# How long after a burn for morels?



## Mushie

I was wondering how long you need to wait after a burn until you see greater morel production. Is it not until a year after or could you go a couple weeks after a prescribed burn? I'm trying to decide on some hunting spots and was wondering if I should stick to areas that had burns last year or if it might be worth it to check out areas that have had burns recently.


----------



## Regionnaire

In my experience, it's two years before you see any substantial growth. I would stick to ones from previous years.


----------



## Mushie

Thanks for the info. I'll see if I can dig up the prescribed burn locations for 2019.


----------



## Regionnaire

No problem. Can't say that you wouldn't have success, but I've had better luck when growth (and shade) starts to occur. Were you looking at state parks? I've stopped and talked with DNR employees, and they are always able to point me in the direction of older burn sites.

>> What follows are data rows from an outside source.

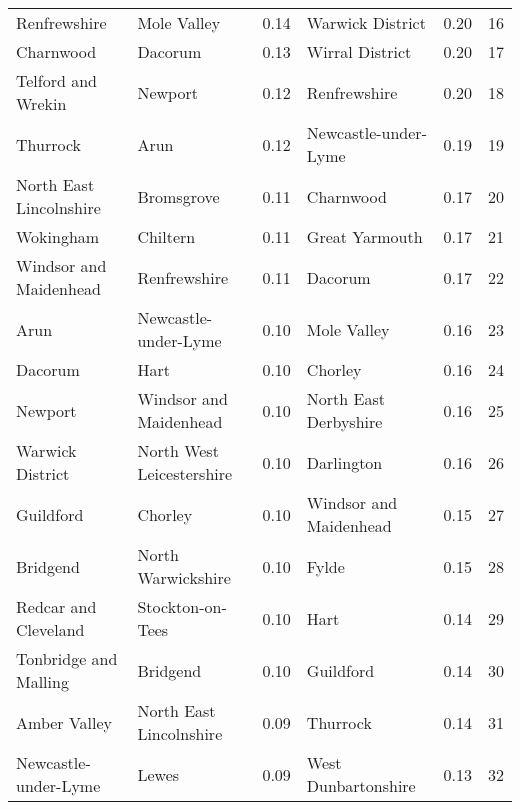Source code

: \begin{tabular}{llrlrr}
Renfrewshire              &                Mole Valley &  0.14 &           Warwick District &    0.20 &    16 \\
Charnwood                 &                    Dacorum &  0.13 &            Wirral District &    0.20 &    17 \\
Telford and Wrekin        &                    Newport &  0.12 &               Renfrewshire &    0.20 &    18 \\
Thurrock                  &                       Arun &  0.12 &       Newcastle-under-Lyme &    0.19 &    19 \\
North East Lincolnshire   &                 Bromsgrove &  0.11 &                  Charnwood &    0.17 &    20 \\
Wokingham                 &                   Chiltern &  0.11 &             Great Yarmouth &    0.17 &    21 \\
Windsor and Maidenhead    &               Renfrewshire &  0.11 &                    Dacorum &    0.17 &    22 \\
Arun                      &       Newcastle-under-Lyme &  0.10 &                Mole Valley &    0.16 &    23 \\
Dacorum                   &                       Hart &  0.10 &                    Chorley &    0.16 &    24 \\
Newport                   &     Windsor and Maidenhead &  0.10 &      North East Derbyshire &    0.16 &    25 \\
Warwick District          &  North West Leicestershire &  0.10 &                 Darlington &    0.16 &    26 \\
Guildford                 &                    Chorley &  0.10 &     Windsor and Maidenhead &    0.15 &    27 \\
Bridgend                  &         North Warwickshire &  0.10 &                      Fylde &    0.15 &    28 \\
Redcar and Cleveland      &           Stockton-on-Tees &  0.10 &                       Hart &    0.14 &    29 \\
Tonbridge and Malling     &                   Bridgend &  0.10 &                  Guildford &    0.14 &    30 \\
Amber Valley              &    North East Lincolnshire &  0.09 &                   Thurrock &    0.14 &    31 \\
Newcastle-under-Lyme      &                      Lewes &  0.09 &        West Dunbartonshire &    0.13 &    32 \\

\end{tabular}
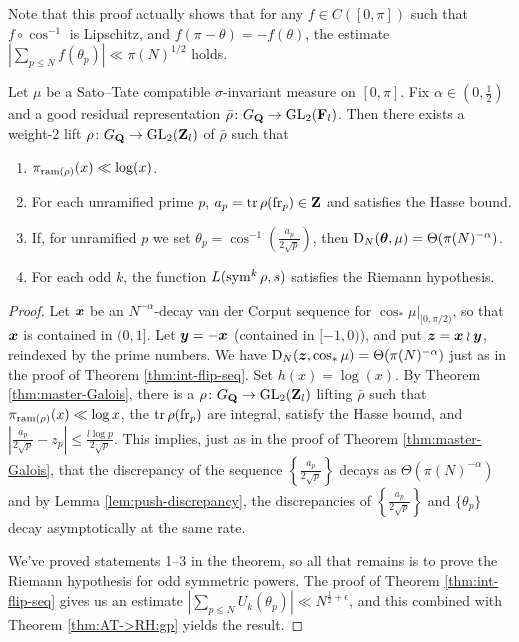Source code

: Note that this proof actually shows that for any $f\in C([0,\pi])$ such 
that $f\circ \cos^{-1}$ is Lipschitz, and $f(\pi-\theta) = -f(\theta)$, the 
estimate $\left| \sum_{p\leqslant N} f(\theta_p)\right| \ll \pi(N)^{1/2}$ 
holds. 

\begin{theorem}\label{thm:bad-Galois}
Let $\mu$ be a Sato--Tate compatible $\sigma$-invariant measure on $[0,\pi]$. 
Fix $\alpha\in \left(0,\frac 1 2\right)$ and a good residual representation 
$\bar\rho\colon G_{\mathbf{Q}} \to \operatorname{GL}_2(\mathbf{F}_l)$. Then there exists a weight-$2$ lift 
$\rho\colon G_{\mathbf{Q}} \to \operatorname{GL}_2(\mathbf{Z}_l)$ of $\bar\rho$ such that 
\begin{enumerate}
\item
$\pi_{\mathrm{ram}(\rho)}(x) \ll \log(x)$. 

\item
For each unramified prime $p$, $a_p = \operatorname{tr}\rho(\mathrm{fr}_p)\in \mathbf{Z}$ and satisfies 
the Hasse bound. 

\item
If, for unramified $p$ we set 
$\theta_p = \cos^{-1}\left(\frac{a_p}{2\sqrt p}\right)$, then 
$\operatorname{D}_N({\boldsymbol\theta},\mu) = \Theta(\pi(N)^{-\alpha})$. 

\item
For each odd $k$, the function $L(\operatorname{sym}^k \rho,s)$ satisfies the Riemann 
hypothesis. 
\end{enumerate}
\end{theorem}
\begin{proof}
Let ${\boldsymbol x}$ be an $N^{-\alpha}$-decay van der Corput sequence for 
$\cos_\ast \left.\mu\right|_{[0,\pi/2)}$, so that ${\boldsymbol x}$ is contained in 
$(0,1]$. Let ${\boldsymbol y} = -{\boldsymbol x}$ (contained in $[-1,0)$), and put 
${\boldsymbol z} = {\boldsymbol x}\wr{\boldsymbol y}$, reindexed by the prime numbers. We have
$\operatorname{D}_N({\boldsymbol z},\cos_\ast\mu) = \Theta(\pi(N)^{-\alpha})$ just as in the proof 
of Theorem \ref{thm:int-flip-seq}. Set $h(x) = \log(x)$. By Theorem 
\ref{thm:master-Galois}, there is a $\rho\colon G_{\mathbf{Q}} \to \operatorname{GL}_2(\mathbf{Z}_l)$ lifting 
$\bar\rho$ such that $\pi_{\mathrm{ram}(\rho)}(x) \ll \log x$, the $\operatorname{tr} \rho(\mathrm{fr}_p)$ 
are integral, satisfy the Hasse bound, and 
$\left| \frac{a_p}{2\sqrt p} - z_p\right| \leqslant \frac{l \log p}{2\sqrt p}$. 
This implies, just as in the proof of Theorem \ref{thm:master-Galois}, that 
the discrepancy of the sequence $\left\{\frac{a_p}{2\sqrt p}\right\}$ decays 
as $\Theta(\pi(N)^{-\alpha})$ and by Lemma \ref{lem:push-discrepancy}, the 
discrepancies of $\left\{\frac{a_p}{2\sqrt p}\right\}$ and $\{\theta_p\}$ 
decay asymptotically at the same rate. 

We've proved statements 1--3 in the theorem, so all that remains is to prove 
the Riemann hypothesis for odd symmetric powers. The proof of Theorem 
\ref{thm:int-flip-seq} gives us an estimate 
$\left| \sum_{p\leqslant N} U_k(\theta_p)\right| \ll N^{\frac 1 2+\epsilon}$, 
and this combined with Theorem \ref{thm:AT->RH:gp} yields the result. 
\end{proof}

Michigan's DNR has good info on their burn sites too


----------



## Mushie

Yeah, I was thinking about checking out brown county and Hoosier national forest in a couple weeks. I'll give DNR a call and see if they can point me in the right direction.


----------



## Regionnaire

If you're headed to Brown County, I doubt you need to worry much about burn sites. It's all about timing in those woods.


----------



## Swampy16

Keep in mind, foraging in recently burned areas will likely ruin any clothing you have on. It will stain everything it touches and will not come out of some materials. Like another poster said, you want shade. Try checking the edges of a burn.


----------